• _Problem requirements_: Everything from the line containing "5. เมื่อกดปุ่ม แก้ไข" to the end of the material, both ends included, should be repeated exactly; please give only those lines.

.....

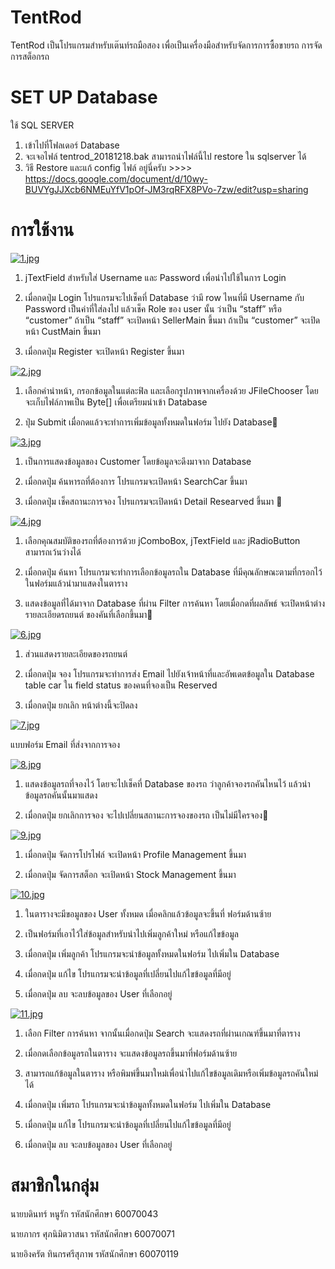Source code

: # TentRod

TentRod เป็นโปรแกรมสำหรับเต๊นท์รถมือสอง เพื่อเป็นเครื่องมือสำหรับจัดการการซื้อขายรถ การจัดการสต็อกรถ

# SET UP Database
ใช้ SQL SERVER
1. เข้าไปที่โฟลเดอร์ Database
2. จะเจอไฟล์ tentrod_20181218.bak สามารถนำไฟล์นี้ไป restore ใน sqlserver ได้
3. วิธี Restore และแก้ config ไฟล์ อยู่นี่ครับ >>>> https://docs.google.com/document/d/10wy-BUVYgJJXcb6NMEuYfV1pOf-JM3rqRFX8PVo-7zw/edit?usp=sharing

# การใช้งาน

[![1.jpg](https://i.postimg.cc/y8WkNs5r/1.jpg)](https://postimg.cc/mPfbXfTQ)

1. jTextField สำหรับใส่ Username และ Password เพื่อนำไปใช้ในการ Login

2. เมื่อกดปุ่ม Login โปรแกรมจะไปเช็คที่ Database ว่ามี row ไหนที่มี Username กับ Password เป็นค่าที่ใส่ลงไป แล้วเช็ค Role ของ user นั้น ว่าเป็น “staff” หรือ “customer” ถ้าเป็น “staff” จะเปิดหน้า SellerMain ขึ้นมา ถ้าเป็น “customer” จะเปิดหน้า CustMain ขึ้นมา

3. เมื่อกดปุ่ม Register จะเปิดหน้า Register ขึ้นมา


[![2.jpg](https://i.postimg.cc/15X9GMH8/2.jpg)](https://postimg.cc/JGwVmNS8)


1. เลือกคำนำหน้า, กรอกข้อมูลในแต่ละฟิล และเลือกรูปภาพจากเครื่องด้วย JFileChooser โดยจะเก็บไฟล์ภาพเป็น Byte[] เพื่อเตรียมนำเข้า Database

2. ปุ่ม Submit เมื่อกดแล้วจะทำการเพิ่มข้อมูลทั้งหมดในฟอร์ม ไปยัง Database


[![3.jpg](https://i.postimg.cc/KvWmJLqJ/3.jpg)](https://postimg.cc/CzjyKZVq)


1. เป็นการแสดงข้อมูลของ Customer โดยข้อมูลจะดึงมาจาก Database 

2. เมื่อกดปุ่ม ค้นหารถที่ต้องการ โปรแกรมจะเปิดหน้า SearchCar ขึ้นมา

3. เมื่อกดปุ่ม เช็คสถานะการจอง โปรแกรมจะเปิดหน้า Detail Researved ขึ้นมา

 
[![4.jpg](https://i.postimg.cc/nhQp5zNZ/4.jpg)](https://postimg.cc/PChgvttF)


1. เลือกคุณสมบัติของรถที่ต้องการด้วย jComboBox, jTextField และ jRadioButton สามารถเว้นว่างได้

2. เมื่อกดปุ่ม ค้นหา โปรแกรมจะทำการเลือกข้อมูลรถใน Database ที่มีคุณลักษณะตามที่กรอกไว้ในฟอร์มแล้วนำมาแสดงในตาราง

3. แสดงข้อมูลที่ได้มาจาก Database ที่ผ่าน Filter การค้นหา โดยเมื่อกดที่ผลลัพธ์ จะเปิดหน้าต่าง รายละเอียดรถยนต์ ของคันที่เลือกขึ้นมา



[![6.jpg](https://i.postimg.cc/4ySR2k5m/6.jpg)](https://postimg.cc/GTGf9f6C)


1. ส่วนแสดงรายละเอียดของรถยนต์

2. เมื่อกดปุ่ม จอง โปรแกรมจะทำการส่ง Email ไปยังเจ้าหน้าที่และอัพเดตข้อมูลใน Database table car ใน field status ของคนที่จองเป็น Reserved

3. เมื่อกดปุ่ม ยกเลิก หน้าต่างนี้จะปิดลง



[![7.jpg](https://i.postimg.cc/wv9z7kMT/7.jpg)](https://postimg.cc/nsSgWBq6)


แบบฟอร์ม Email ที่ส่งจากการจอง


[![8.jpg](https://i.postimg.cc/26TDvBLd/8.jpg)](https://postimg.cc/8JF9gcHs)


1. แสดงข้อมูลรถที่จองไว้ โดยจะไปเช็คที่ Database ของรถ ว่าลูกค้าจองรถคันไหนไว้ แล้วนำข้อมูลรถคันนั้นมาแสดง

2. เมื่อกดปุ่ม ยกเลิกการจอง จะไปเปลี่ยนสถานะการจองของรถ เป็นไม่มีใครจอง


[![9.jpg](https://i.postimg.cc/s2YyjLVN/9.jpg)](https://postimg.cc/v1ZCX3xr)


1. เมื่อกดปุ่ม จัดการโปรไฟล์ จะเปิดหน้า Profile Management ขึ้นมา

2. เมื่อกดปุ่ม จัดการสต็อก จะเปิดหน้า Stock Management ขึ้นมา


[![10.jpg](https://i.postimg.cc/rpXMLTL4/10.jpg)](https://postimg.cc/Yv3J1J02)


1. ในตารางจะมีขอมูลของ User ทั้งหมด เมื่อคลิกแล้วข้อมูลจะขึ้นที่ ฟอร์มด้านซ้าย

2. เป็นฟอร์มที่เอาไว้ใส่ข้อมูลสำหรับนำไปเพิ่มลูกค้าใหม่ หรือแก้ไขข้อมูล

3. เมื่อกดปุ่ม เพิ่มลูกค้า โปรแกรมจะนำข้อมูลทั้งหมดในฟอร์ม ไปเพิ่มใน Database

4. เมื่อกดปุ่ม แก้ไข โปรแกรมจะนำข้อมูลที่เปลี่ยนไปแก้ไขข้อมูลที่มีอยู่

5. เมื่อกดปุ่ม ลบ จะลบข้อมูลของ User ที่เลือกอยู่


 
[![11.jpg](https://i.postimg.cc/W4F80RD5/11.jpg)](https://postimg.cc/QBDcryJ7)


1. เลือก Filter การค้นหา จากนั้นเมื่อกดปุ่ม Search จะแสดงรถที่ผ่านเกณฑ์ขึ้นมาที่ตาราง

2. เมื่อกดเลือกข้อมูลรถในตาราง จะแสดงข้อมูลรถขึ้นมาที่ฟอร์มด้านซ้าย

3. สามารถแก้ข้อมูลในตาราง หรือพิมพ์ขึ้นมาใหม่เพื่อนำไปแก้ไขข้อมูลเดิมหรือเพิ่มข้อมูลรถคันใหม่ได้

4. เมื่อกดปุ่ม เพิ่มรถ โปรแกรมจะนำข้อมูลทั้งหมดในฟอร์ม ไปเพิ่มใน Database

5. เมื่อกดปุ่ม แก้ไข โปรแกรมจะนำข้อมูลที่เปลี่ยนไปแก้ไขข้อมูลที่มีอยู่

6. เมื่อกดปุ่ม ลบ จะลบข้อมูลของ User ที่เลือกอยู่

# สมาชิกในกลุ่ม

นายบดินทร์	 หนูรัก 	    รหัสนักศึกษา 60070043

นายภากร 	ศุภนิมิตวาสนา    รหัสนักศึกษา 60070071

นายอิงครัต 	ทินกรศรีสุภาพ     รหัสนักศึกษา 60070119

.....

• _Expected output_:
5. เมื่อกดปุ่ม แก้ไข โปรแกรมจะนำข้อมูลที่เปลี่ยนไปแก้ไขข้อมูลที่มีอยู่

6. เมื่อกดปุ่ม ลบ จะลบข้อมูลของ User ที่เลือกอยู่

# สมาชิกในกลุ่ม

นายบดินทร์	 หนูรัก 	    รหัสนักศึกษา 60070043

นายภากร 	ศุภนิมิตวาสนา    รหัสนักศึกษา 60070071

นายอิงครัต 	ทินกรศรีสุภาพ     รหัสนักศึกษา 60070119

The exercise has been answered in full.